No caso de criação de padrões de sustentabilidade ambiental envolvendo empresas e associações de classe, vale registrar, também, os seguintes cinco cuidados incluídos no documento da CMA, a autoridade de defesa da concorrência do Reino Unido, que poderiam constar também de um guia do Cade para gerar mais segurança jurídica para as empresas que atuam no Brasil e querem avançar na pauta ESG observando e incentivando a criação de padrões de sustentabilidade ambiental:

o processo para desenvolver o padrão de sustentabilidade deve ser transparente e deve ser possível para qualquer empresa atuante nos mercados afetados pelo padrão participar do desenvolvimento desse padrão;
nenhuma empresa deve ser obrigada a implementar o padrão se não desejar fazê-lo (embora o padrão possa exigir que a empresa que se comprometer a implementá-lo cumpra o requisito do padrão e possa fornecer um mecanismo para monitorar tal conformidade);
qualquer empresa deve poder implementar o padrão em termos razoáveis e não discriminatórios. Isso inclui permitir acesso efetivo e não discriminatório aos requisitos e às condições para usar o rótulo acordado (ou logotipo ou nome de marca) para o padrão, e permitir que empresas que não participaram do processo de seu desenvolvimento implementem o padrão em um estágio posterior;
as empresas que implementam o padrão devem ser livres para ir além dos requisitos mínimos de sustentabilidade ambiental por ele estabelecidos, ou para desenvolver ou implementar padrões mais altos adicionais (ou, se aplicável, desenvolver outros alternativos para quaisquer produtos concorrentes que vendem fora do padrão;
o padrão não deve resultar em uma redução significativa na disponibilidade de produtos adequados para os consumidores, na medida em que:

as empresas participantes sejam livres para vender produtos concorrentes alternativos fora do padrão no(s) mercado(s) relevante(s) afetado(s) pelo padrão e permaneçam livres para determinar de forma independente a quais de seus produtos o padrão se aplicará ou;
a participação de mercado combinada das empresas participantes seja suficientemente pequena (por exemplo, abaixo de 20% em qualquer mercado relevante afetado pelo padrão) para permitir uma escolha alternativa suficiente para os consumidores.

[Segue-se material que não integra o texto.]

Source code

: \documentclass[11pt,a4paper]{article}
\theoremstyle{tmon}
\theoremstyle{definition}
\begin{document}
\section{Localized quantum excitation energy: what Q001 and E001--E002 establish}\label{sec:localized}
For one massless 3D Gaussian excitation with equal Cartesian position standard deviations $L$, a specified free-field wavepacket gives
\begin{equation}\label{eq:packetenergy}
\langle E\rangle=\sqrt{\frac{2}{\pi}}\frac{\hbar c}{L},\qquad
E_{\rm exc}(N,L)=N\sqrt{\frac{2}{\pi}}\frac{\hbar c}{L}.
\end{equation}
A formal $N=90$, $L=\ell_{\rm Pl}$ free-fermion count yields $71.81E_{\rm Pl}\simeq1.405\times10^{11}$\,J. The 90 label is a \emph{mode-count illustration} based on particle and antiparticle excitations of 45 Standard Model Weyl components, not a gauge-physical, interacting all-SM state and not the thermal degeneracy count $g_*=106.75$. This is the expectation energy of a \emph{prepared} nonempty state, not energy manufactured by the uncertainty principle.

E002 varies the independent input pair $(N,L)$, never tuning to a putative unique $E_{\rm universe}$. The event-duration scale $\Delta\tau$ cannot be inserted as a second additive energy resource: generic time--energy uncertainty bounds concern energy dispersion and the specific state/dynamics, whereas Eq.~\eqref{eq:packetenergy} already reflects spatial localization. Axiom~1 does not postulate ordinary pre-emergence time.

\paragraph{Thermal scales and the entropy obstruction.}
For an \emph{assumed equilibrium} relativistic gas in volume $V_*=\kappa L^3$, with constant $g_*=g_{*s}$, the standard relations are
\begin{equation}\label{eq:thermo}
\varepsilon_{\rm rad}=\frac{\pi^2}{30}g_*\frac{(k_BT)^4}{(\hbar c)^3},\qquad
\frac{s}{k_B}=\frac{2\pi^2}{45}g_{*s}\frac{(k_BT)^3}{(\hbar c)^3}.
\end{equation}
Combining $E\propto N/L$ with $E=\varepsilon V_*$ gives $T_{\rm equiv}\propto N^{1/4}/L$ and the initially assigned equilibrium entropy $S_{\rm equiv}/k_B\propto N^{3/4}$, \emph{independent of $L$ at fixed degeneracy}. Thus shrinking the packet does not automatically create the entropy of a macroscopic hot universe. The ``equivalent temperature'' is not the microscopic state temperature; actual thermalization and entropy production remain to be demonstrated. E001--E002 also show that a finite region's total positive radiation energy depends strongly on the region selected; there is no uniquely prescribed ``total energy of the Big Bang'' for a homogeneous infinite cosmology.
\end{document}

O diálogo com o Cade sobre este tema dos acordos de sustentabilidade ambiental é bastante relevante para as empresas com atuação no Brasil e parece fazer sentido que um guia orientativo do Cade também inclua os exemplos de acordos que claramente não devem ter a sua compatibilidade com a Lei de Defesa da Concorrência questionada, como os que foram tratados neste artigo. Trata-se de mais uma proposta que tem por objetivo gerar mais segurança jurídica para os administrados!

[1] As autoridades de defesa da concorrência da Grécia e da França também desenvolveram canais de consulta informal para empresas interessadas em acordos de sustentabilidade ambiental, mas não lançaram guias específicos, em razão de terem o guia da Comissão Europeia como instrumento válido para orientar as empresas de tais países europeus.